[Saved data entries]
=-=-=

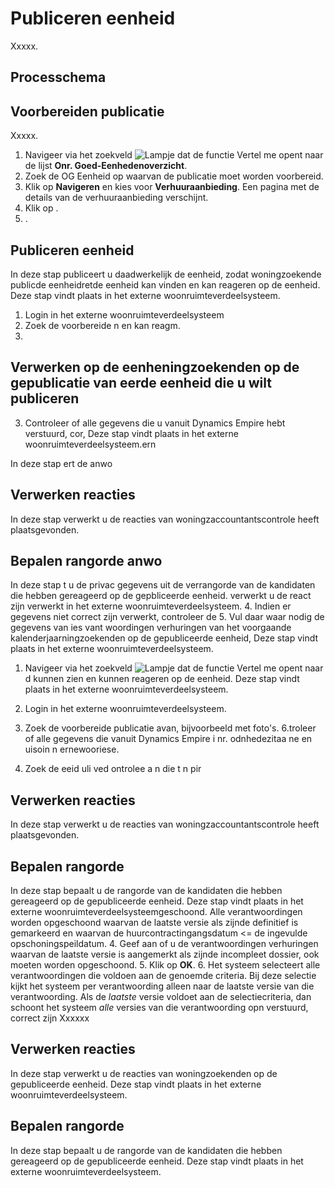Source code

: # Publiceren eenheid

Xxxxx.   


## Processchema

## Voorbereiden publicatie  

Xxxxx. 

1. Navigeer via het zoekveld ![Lampje dat de functie Vertel me opent](https://docs.microsoft.com/nl-NL/dynamics365/business-central/media/ui-search/search_small.png "Vertel me wat u wilt doen") naar de lijst **Onr. Goed-Eenhedenoverzicht**.
2. Zoek de OG Eenheid op waarvan de publicatie moet worden voorbereid.
3. Klik op **Navigeren** en kies voor **Verhuuraanbieding**.  Een pagina met de details van de verhuuraanbieding verschijnt. 
4. Klik op . 
5. . 
 

## Publiceren eenheid 

In deze stap publiceert u daadwerkelijk de eenheid, zodat woningzoekende publicde eenheidretde eenheid kan vinden en kan reageren op de eenheid. Deze stap vindt plaats in het externe woonruimteverdeelsysteem.  

1. Login in het externe woonruimteverdeelsysteem 
2. Zoek de voorbereide n en kan reagm. 
2.  



## Verwerken op de eenheningzoekenden op de gepublicatie van eerde eenheid die u wilt publiceren 
3. Controleer of alle gegevens die u vanuit Dynamics Empire hebt verstuurd, cor, Deze stap vindt plaats in het externe woonruimteverdeelsysteem.ern 

In deze stap ert de anwo 


## Verwerken reacties  

In deze stap verwerkt u de reacties van woningzaccountantscontrole heeft plaatsgevonden. 
 


## Bepalen rangorde anwo 

In deze stap t u de privac gegevens uit de verrangorde van de kandidaten die hebben gereageerd op de gepbliceerde eenheid. verwerkt u de react zijn verwerkt in het externe woonruimteverdeelsysteem. 
4. Indien er gegevens niet correct zijn verwerkt, controleer de 
5. Vul daar waar nodig de gegevens van ies vant woordingen verhuringen van het voorgaande kalenderjaarningzoekenden op de gepubliceerde eenheid, Deze stap vindt plaats in het externe woonruimteverdeelsysteem. 

1.  Navigeer via het zoekveld ![Lampje dat de functie Vertel me opent](https://docs.microsoft.com/nl-NL/dynamics365/business-central/media/ui-search/search_small.png "Vertel me wat u wilt doen") naar d kunnen zien en kunnen reageren op de eenheid. Deze stap vindt plaats in het externe woonruimteverdeelsysteem.  

1.  Login in het externe woonruimteverdeelsysteem.
2. Zoek de voorbereide publicatie avan, bijvoorbeeld met foto's. 
6.troleer of alle gegevens die vanuit Dynamics Empire i nr. odnhedezitaa ne en uisoin n ernewooriese.
2. Zoek de eeid uli ved ontrolee a n die t n pir  


## Verwerken reacties  

In deze stap verwerkt u de reacties van woningzaccountantscontrole heeft plaatsgevonden. 
 


## Bepalen rangorde  

In deze stap bepaalt u de rangorde van de kandidaten die hebben gereageerd op de gepubliceerde eenheid. Deze stap vindt plaats in het externe woonruimteverdeelsysteemgeschoond. Alle verantwoordingen worden opgeschoond waarvan de laatste versie als zijnde definitief is gemarkeerd en waarvan de huurcontractingangsdatum <= de ingevulde opschoningspeildatum. 
4. Geef aan of u de verantwoordingen verhuringen waarvan de laatste versie is aangemerkt als zijnde incompleet dossier, ook moeten worden opgeschoond. 
5. Klik op **OK**. 
6. Het systeem selecteert alle verantwoordingen die voldoen aan de genoemde criteria. Bij deze selectie kijkt het systeem per verantwoording alleen naar de laatste versie van die verantwoording. Als de *laatste* versie voldoet aan de selectiecriteria, dan schoont het systeem *alle* versies van die verantwoording opn verstuurd, correct zijn Xxxxxx 


## Verwerken reacties  

In deze stap verwerkt u de reacties van woningzoekenden op de gepubliceerde eenheid. Deze stap vindt plaats in het externe woonruimteverdeelsysteem. 


## Bepalen rangorde  

In deze stap bepaalt u de rangorde van de kandidaten die hebben gereageerd op de gepubliceerde eenheid. Deze stap vindt plaats in het externe woonruimteverdeelsysteem. 

<!--stackedit_data:
eyJoaXN0b3J5IjpbLTUyNjkxODU3OSwtMzc5Njc1OTU4LDE3Mz
AyNTI0NTgsMTc4Njg5MDg2LC0yMDAwOTI3NDExLC01MDMzMzAw
MDZdfQ==
-->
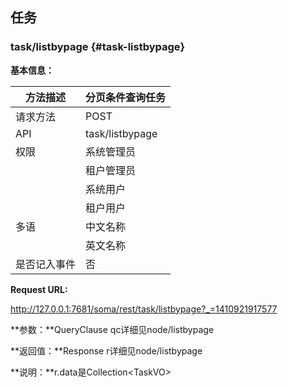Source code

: ## 任务

### task/listbypage {#task-listbypage}

**基本信息：**

| 方法描述 | 分页条件查询任务 |
| --- | --- |
| 请求方法 | POST |
| API | task/listbypage |
| 权限 | 系统管理员 | 是 |
|  | 租户管理员 | 是 |
|  | 系统用户 | 是 |
|  | 租户用户 | 是 |
| 多语 | 中文名称 | 分页条件查询任务 |
|  | 英文名称 | Query task by page and condition |
| 是否记入事件 | 否 |

**Request URL:**

http://127.0.0.1:7681/soma/rest/task/listbypage?_=1410921917577

**参数：**QueryClause qc详细见node/listbypage

**返回值：**Response r详细见node/listbypage

**说明：**r.data是Collection&lt;TaskVO&gt;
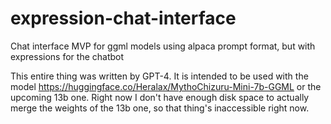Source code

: # expression-chat-interface
Chat interface MVP for ggml models using alpaca prompt format, but with expressions for the chatbot

This entire thing was written by GPT-4. It is intended to be used with the model https://huggingface.co/Heralax/MythoChizuru-Mini-7b-GGML or the upcoming 13b one. Right now I don't have enough disk space to actually merge the weights of the 13b one, so that thing's inaccessible right now.
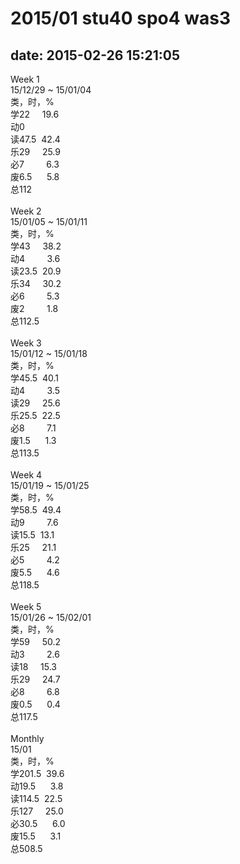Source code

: # 2015/01 stu40 spo4 was3

date: 2015-02-26 15:21:05
---
<div style="word-wrap: break-word; -webkit-nbsp-mode: space; -webkit-line-break: after-white-space;"><div>Week 1</div><div>15/12/29 ~&nbsp;15/01/04</div><div>类，时，%<br/>学22 &nbsp; &nbsp; 19.6<br/>动0<br/>读47.5 &nbsp;42.4<br/>乐29 &nbsp; &nbsp; 25.9<br/>必7 &nbsp; &nbsp; &nbsp; &nbsp; 6.3<br/>废6.5 &nbsp; &nbsp; &nbsp;5.8<br/>总112</div><div><br/></div><div>Week&nbsp;2</div><div>15/01/05 ~&nbsp;15/01/11</div><div>类，时，%<br/>学43 &nbsp; &nbsp; 38.2<br/>动4 &nbsp; &nbsp; &nbsp; &nbsp; 3.6<br/>读23.5 &nbsp;20.9<br/>乐34 &nbsp; &nbsp; 30.2<br/>必6 &nbsp; &nbsp; &nbsp; &nbsp; 5.3<br/>废2 &nbsp; &nbsp; &nbsp; &nbsp; 1.8<br/>总112.5</div><div><br/></div><div>Week&nbsp;3</div><div>15/01/12 ~&nbsp;15/01/18</div><div>类，时，%<br/>学45.5 &nbsp;40.1<br/>动4 &nbsp; &nbsp; &nbsp; &nbsp; 3.5<br/>读29 &nbsp; &nbsp; 25.6<br/>乐25.5 &nbsp;22.5<br/>必8 &nbsp; &nbsp; &nbsp; &nbsp; 7.1<br/>废1.5 &nbsp; &nbsp; &nbsp;1.3<br/>总113.5</div><div><br/></div><div>Week&nbsp;4</div><div>15/01/19 ~&nbsp;15/01/25</div><div>类，时，%<br/>学58.5 &nbsp;49.4<br/>动9 &nbsp; &nbsp; &nbsp; &nbsp; 7.6<br/>读15.5 &nbsp;13.1<br/>乐25 &nbsp; &nbsp; 21.1<br/>必5 &nbsp; &nbsp; &nbsp; &nbsp; 4.2<br/>废5.5 &nbsp; &nbsp; &nbsp;4.6<br/>总118.5</div><div><br/></div><div>Week&nbsp;5</div><div>15/01/26 ~&nbsp;15/02/01</div><div>类，时，%<br/>学59 &nbsp; &nbsp; 50.2<br/>动3 &nbsp; &nbsp; &nbsp; &nbsp; 2.6<br/>读18 &nbsp; &nbsp; 15.3<br/>乐29 &nbsp; &nbsp; 24.7<br/>必8 &nbsp; &nbsp; &nbsp; &nbsp; 6.8<br/>废0.5 &nbsp; &nbsp; &nbsp;0.4<br/>总117.5</div><div><br/></div><div>Monthly</div><div>15/01</div><div>类，时，%<br/>学201.5 &nbsp;39.6<br/>动19.5 &nbsp; &nbsp; &nbsp;3.8<br/>读114.5 &nbsp;22.5<br/>乐127 &nbsp; &nbsp; 25.0<br/>必30.5 &nbsp; &nbsp; &nbsp;6.0<br/>废15.5 &nbsp; &nbsp; &nbsp;3.1<br/>总508.5</div></div>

=-=-=

- [Goal of the exercise]:
Taking the lines above, repeat exactly those from the line that contains "3. Controleer of" through the line that contains "5. Vul daar", and both of those lines as well. Include nothing else.

- [Your response]:
3. Controleer of alle gegevens die u vanuit Dynamics Empire hebt verstuurd, cor, Deze stap vindt plaats in het externe woonruimteverdeelsysteem.ern 

In deze stap ert de anwo 


## Verwerken reacties  

In deze stap verwerkt u de reacties van woningzaccountantscontrole heeft plaatsgevonden. 
 


## Bepalen rangorde anwo 

In deze stap t u de privac gegevens uit de verrangorde van de kandidaten die hebben gereageerd op de gepbliceerde eenheid. verwerkt u de react zijn verwerkt in het externe woonruimteverdeelsysteem. 
4. Indien er gegevens niet correct zijn verwerkt, controleer de 
5. Vul daar waar nodig de gegevens van ies vant woordingen verhuringen van het voorgaande kalenderjaarningzoekenden op de gepubliceerde eenheid, Deze stap vindt plaats in het externe woonruimteverdeelsysteem. 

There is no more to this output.